Without exaggeration, my SCJP certification and allocation
to a QA project happened almost simultaneously. While the former was planned
and lovely, the latter was unexpected, and not pleasant at first. For someone
from a generation that aspired to be programmers, Java biggies, coders,
innovators, miracle workers and the likes, being allocated to a QA – a
‘Testing’ project- was akin to water poured over a well crafted document. All
destroyed.
As it turned out, the SCJP exam was literally my last brush with
any kind of coding or development work. Once you get assigned to a project,
that’s all that you work on, and that’s where things progress.

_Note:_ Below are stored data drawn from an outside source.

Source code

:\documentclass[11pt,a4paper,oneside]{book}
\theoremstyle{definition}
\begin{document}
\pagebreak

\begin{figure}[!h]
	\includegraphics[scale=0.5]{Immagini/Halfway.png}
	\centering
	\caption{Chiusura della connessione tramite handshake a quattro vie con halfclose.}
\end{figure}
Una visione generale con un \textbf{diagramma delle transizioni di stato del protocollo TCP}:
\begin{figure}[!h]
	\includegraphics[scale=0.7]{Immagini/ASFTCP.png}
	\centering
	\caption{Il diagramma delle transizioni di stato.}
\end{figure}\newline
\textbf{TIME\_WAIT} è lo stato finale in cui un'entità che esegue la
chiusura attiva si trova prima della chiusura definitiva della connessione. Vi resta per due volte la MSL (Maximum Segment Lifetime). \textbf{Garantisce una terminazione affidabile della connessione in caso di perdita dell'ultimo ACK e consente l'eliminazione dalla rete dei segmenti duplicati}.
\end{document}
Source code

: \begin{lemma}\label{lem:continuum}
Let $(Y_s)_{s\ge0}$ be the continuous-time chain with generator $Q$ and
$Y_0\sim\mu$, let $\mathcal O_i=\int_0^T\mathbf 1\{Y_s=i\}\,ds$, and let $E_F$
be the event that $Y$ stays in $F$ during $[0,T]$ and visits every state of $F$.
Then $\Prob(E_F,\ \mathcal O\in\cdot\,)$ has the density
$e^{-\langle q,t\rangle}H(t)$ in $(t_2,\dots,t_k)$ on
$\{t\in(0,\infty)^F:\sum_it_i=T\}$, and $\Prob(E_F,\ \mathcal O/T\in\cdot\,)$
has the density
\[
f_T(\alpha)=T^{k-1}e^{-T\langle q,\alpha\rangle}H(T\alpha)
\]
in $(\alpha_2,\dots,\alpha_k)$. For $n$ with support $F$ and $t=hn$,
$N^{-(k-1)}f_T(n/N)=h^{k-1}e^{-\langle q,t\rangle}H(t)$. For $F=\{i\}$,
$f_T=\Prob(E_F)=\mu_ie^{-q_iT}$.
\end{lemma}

To begin with,
testing seemed very difficult. The whole concept of thinking of scenarios,
situations around how to ‘break’ an application (there were no ‘social’ or
‘web’ applications then, that lend themselves to testing) seemed new and
difficult at the beginning.
From then to now, I have spawned multiple roles- QA, Onsite
Coordinator, Project Lead, and finally, Project Manager. From then to now, I
truly believe that being allocated to that project was an amazing thing that
happened. Starting out as a Tester, I believe, has laid the foundation for me
becoming a very effective PM, and here’s why:
1)
Test Planning: A tester has to create a test
plan and draft test cases. This alone induces discipline in going about thing-
break the application down to testable modules, prepare test data, define
logical sequences, coverage and scope etc
2)
Test Scenarios: Possibly the most value adding
activity for a tester. This makes a tester think and think more. He has to look
at the application from all ends, inside out and forces him to imagine
situations that even the developer may not have thought of. Essentially, this
step means a tester has to GAIN KNOWLEDGE of the application as much as
possible.
3)
Regression Testing: While not entirely different
from module testing, regression testing reminds a Tester that things that
worked well in the past still need attention. New things may tinker a bit with
what’s working, and you have to be careful.
4)
Reporting: Test reports often run into multiple
excel sheets. Each sheet has a carefully crafted detail about the following:
Test Cases executed, re-executed, defects logged, defects re-tested, pending
items and so on.
In essence, testing induces a feeling of
discomfort in a tester, keeping him on toes at all times. The discomfort of
missing a defect that raises its head in production, of raising a duplicate, of
missing a scenario, reporting incorrectly etc. This is the most essential
attribute of a good PM too- being uncomfortable so he cares about the project
all the time.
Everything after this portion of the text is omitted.